The fatwa still stands

The Iranian government has long since distanced itself from the Khomeini decree, but anti-Rushdie sentiment persists.

Index on Censorship, a free speech advocacy group, said money was raised to increase the reward for his killing as early as 2016, underscoring the fact that the fatwa over his death still stands.

An Associated Press reporter who went to the Tehran office of the 15 Khordad Foundation, which has put up millions for Rushdie’s bounty, found it closed on Friday night during the Iranian weekend. No one answered the phone number.

In 2012, Rushdie published a memoir about life under the fatwa titled Joseph Antonwhich was the pseudonym he used when he was in hiding.

FOLLOW | In 2012, Rushdie spoke to the CBC about his life in hiding:

Acclaimed author Joseph Anton revisits his decade in hiding under threat of death from religious extremists in his new memoir.

Although the author made his mark with his 1981 Booker Prize-winning novel Midnight’s Childrenhis name became known all over the world after that The Satanic Verses.

Widely regarded as one of Britain’s greatest living writers, Rushdie was knighted by Queen Elizabeth in 2008 and earlier this year was made a Companion of the Honorable, a royal honor for people who have made a significant contribution to the arts. , science or public life.

British Prime Minister Boris Johnson said on Twitter that he was “horrified” that Rushdie had been stabbed “while exercising a right we should never stop defending.”

Chautauqua Institution, about 90 kilometers southwest of Buffalo in a rural corner of New York, has served for more than a century as a place of reflection and spiritual guidance. Visitors do not go through metal detectors or go through bag checks.

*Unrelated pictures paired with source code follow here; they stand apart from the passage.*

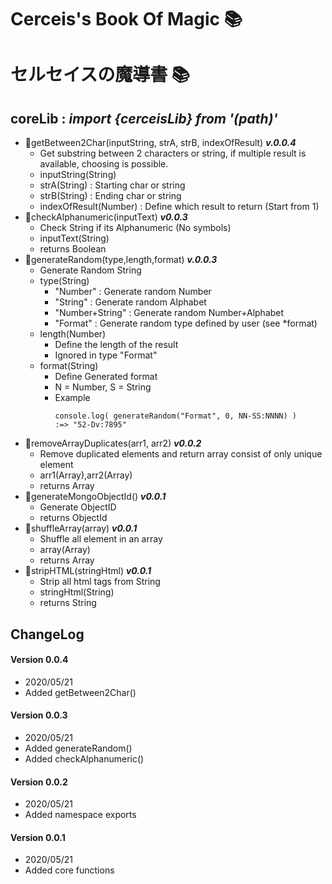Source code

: # Cerceis's Book Of Magic &#x1F4DA;
# セルセイスの魔導書 &#x1F4DA;
## coreLib : ***import {cerceisLib} from '(path)'***
* &#x1F4D8;getBetween2Char(inputString, strA, strB, indexOfResult) ***v.0.0.4***
    * Get substring between 2 characters or string, if multiple result is available, choosing is possible.
    * inputString(String)
    * strA(String)          : Starting char or string
    * strB(String)          : Ending char or string
    * indexOfResult(Number) : Define which result to return (Start from 1)
* &#x1F4D8;checkAlphanumeric(inputText) ***v0.0.3***
    * Check String if its Alphanumeric (No symbols)
    * inputText(String)
    * returns Boolean
* &#x1F4D8;generateRandom(type,length,format) ***v.0.0.3***
    * Generate Random String
    * type(String)
        * "Number"        : Generate random Number
        * "String"        : Generate random Alphabet
        * "Number+String" : Generate random Number+Alphabet
        * "Format"        : Generate random type defined by user (see *format)
    * length(Number)
        * Define the length of the result 
        * Ignored in type "Format"
    * format(String)
        * Define Generated format
        * N = Number, S = String
        * Example
            ```
            console.log( generateRandom("Format", 0, NN-SS:NNNN) )
            :=> "52-Dv:7895"
            ```
* &#x1F4D8;removeArrayDuplicates(arr1, arr2) ***v0.0.2***
    * Remove duplicated elements and return array consist of only unique element
    * arr1(Array),arr2(Array)
    * returns Array
* &#x1F4D8;generateMongoObjectId() ***v0.0.1***
    * Generate ObjectID
    * returns ObjectId
* &#x1F4D8;shuffleArray(array) ***v0.0.1***
    * Shuffle all element in an array
    * array(Array)
    * returns Array
* &#x1F4D8;stripHTML(stringHtml) ***v0.0.1***
    * Strip all html tags from String
    * stringHtml(String)
    * returns String

## ChangeLog
#### Version 0.0.4
* 2020/05/21
* Added getBetween2Char()
#### Version 0.0.3
* 2020/05/21
* Added generateRandom()
* Added checkAlphanumeric()
#### Version 0.0.2
* 2020/05/21
* Added namespace exports
#### Version 0.0.1
* 2020/05/21
* Added core functions
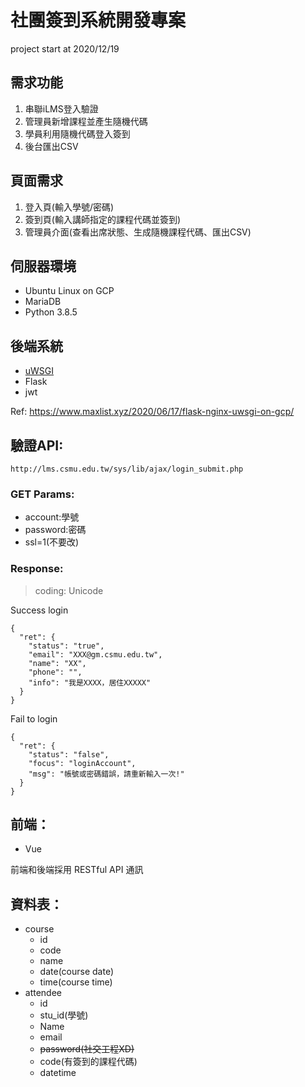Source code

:# 社團簽到系統開發專案
project start at 2020/12/19

## 需求功能
1.	串聯iLMS登入驗證
2.	管理員新增課程並產生隨機代碼
3.	學員利用隨機代碼登入簽到
4.	後台匯出CSV

## 頁面需求
1.	登入頁(輸入學號/密碼)
2.	簽到頁(輸入講師指定的課程代碼並簽到)
3.	管理員介面(查看出席狀態、生成隨機課程代碼、匯出CSV)

## 伺服器環境
- Ubuntu Linux on GCP
- MariaDB
- Python 3.8.5

## 後端系統
- [uWSGI](https://uwsgi-docs.readthedocs.io/en/latest/ThingsToKnow.html)
- Flask
- jwt

Ref:
https://www.maxlist.xyz/2020/06/17/flask-nginx-uwsgi-on-gcp/

## 驗證API:
```
http://lms.csmu.edu.tw/sys/lib/ajax/login_submit.php
```

### GET Params:
- account:學號
- password:密碼
- ssl=1(不要改)

### Response:
> coding: Unicode
> 
Success login
```json=
{
  "ret": {
    "status": "true",
    "email": "XXX@gm.csmu.edu.tw",
    "name": "XX",
    "phone": "",
    "info": "我是XXXX，居住XXXXX"
  }
}
```
Fail to login
```json=
{
  "ret": {
    "status": "false",
    "focus": "loginAccount",
    "msg": "帳號或密碼錯誤，請重新輸入一次!"
  }
}
```

## 前端：
- Vue

前端和後端採用 RESTful API 通訊

## 資料表：
- course
    - id
    - code
    - name
    - date(course date)
    - time(course time)
- attendee
    - id
    - stu_id(學號)
    - Name
    - email
    - ~~password(社交工程XD)~~
    - code(有簽到的課程代碼)
    - datetime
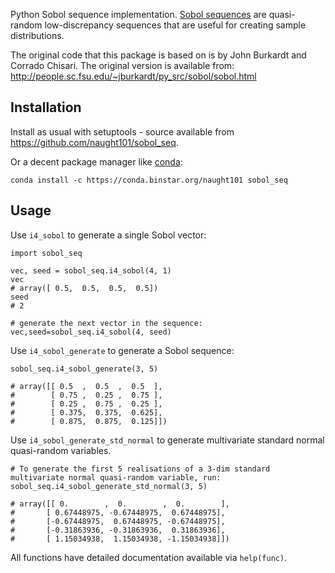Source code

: Python Sobol sequence implementation.
[Sobol sequences](https://en.wikipedia.org/wiki/Sobol_sequence) are quasi-random low-discrepancy sequences that are useful for creating sample distributions.

The original code that this package is based on is by John Burkardt and Corrado Chisari.
The original version is available from:
http://people.sc.fsu.edu/~jburkardt/py_src/sobol/sobol.html

Installation
------------

Install as usual with setuptools - source available from https://github.com/naught101/sobol_seq.

Or a decent package manager like [conda](http://conda.pydata.org/docs/):

    conda install -c https://conda.binstar.org/naught101 sobol_seq

Usage
-----

Use `i4_sobol` to generate a single Sobol vector:

```{python}
import sobol_seq

vec, seed = sobol_seq.i4_sobol(4, 1)
vec
# array([ 0.5,  0.5,  0.5,  0.5])
seed
# 2

# generate the next vector in the sequence:
vec,seed=sobol_seq.i4_sobol(4, seed)
```

Use `i4_sobol_generate` to generate a Sobol sequence:

```{python}
sobol_seq.i4_sobol_generate(3, 5)

# array([[ 0.5  ,  0.5  ,  0.5  ],
#        [ 0.75 ,  0.25 ,  0.75 ],
#        [ 0.25 ,  0.75 ,  0.25 ],
#        [ 0.375,  0.375,  0.625],
#        [ 0.875,  0.875,  0.125]])
```

Use `i4_sobol_generate_std_normal` to generate multivariate standard normal quasi-random variables.


```{python}
# To generate the first 5 realisations of a 3-dim standard multivariate normal quasi-random variable, run:
sobol_seq.i4_sobol_generate_std_normal(3, 5)

# array([[ 0.        ,  0.        ,  0.        ],
#       [ 0.67448975, -0.67448975,  0.67448975],
#       [-0.67448975,  0.67448975, -0.67448975],
#       [-0.31863936, -0.31863936,  0.31863936],
#       [ 1.15034938,  1.15034938, -1.15034938]])
```

All functions have detailed documentation available via `help(func)`.

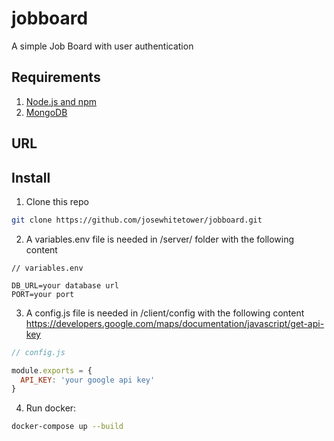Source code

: # jobboard

A simple Job Board with user authentication

## Requirements
1. [Node.js and npm](http://nodejs.org)
2. [MongoDB](http:///mongodb.org)

## URL

## Install

1. Clone this repo
```bash
git clone https://github.com/josewhitetower/jobboard.git
```
2. A variables.env file is needed in /server/ folder with the following content
```
// variables.env

DB_URL=your database url
PORT=your port
```
3. A config.js file is needed in /client/config with the following content 
https://developers.google.com/maps/documentation/javascript/get-api-key

```js
// config.js

module.exports = {
  API_KEY: 'your google api key'
}

```

4. Run docker:
```bash
docker-compose up --build
```

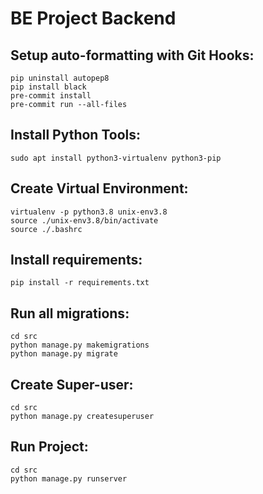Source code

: # BE Project Backend

## Setup auto-formatting with Git Hooks:
```
pip uninstall autopep8
pip install black
pre-commit install
pre-commit run --all-files
```

## Install Python Tools:
```
sudo apt install python3-virtualenv python3-pip
```

## Create Virtual Environment:
```
virtualenv -p python3.8 unix-env3.8
source ./unix-env3.8/bin/activate
source ./.bashrc
```

## Install requirements:
```
pip install -r requirements.txt
```

## Run all migrations:
```
cd src
python manage.py makemigrations
python manage.py migrate
```

## Create Super-user:
```
cd src
python manage.py createsuperuser
```

## Run Project:
```
cd src
python manage.py runserver
```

The Chautauqua Center is known for its summer lecture series, where Rushdie has previously spoken.

At the evening vigil, several hundred residents and visitors gathered for prayer, music and a long moment of silence.

“Hate can’t win,” shouted one man.


#Salman #Rushdie #ventilator #violent #attack #lecture #stage #CBC #News

Leave a Comment

Your email address will not be published.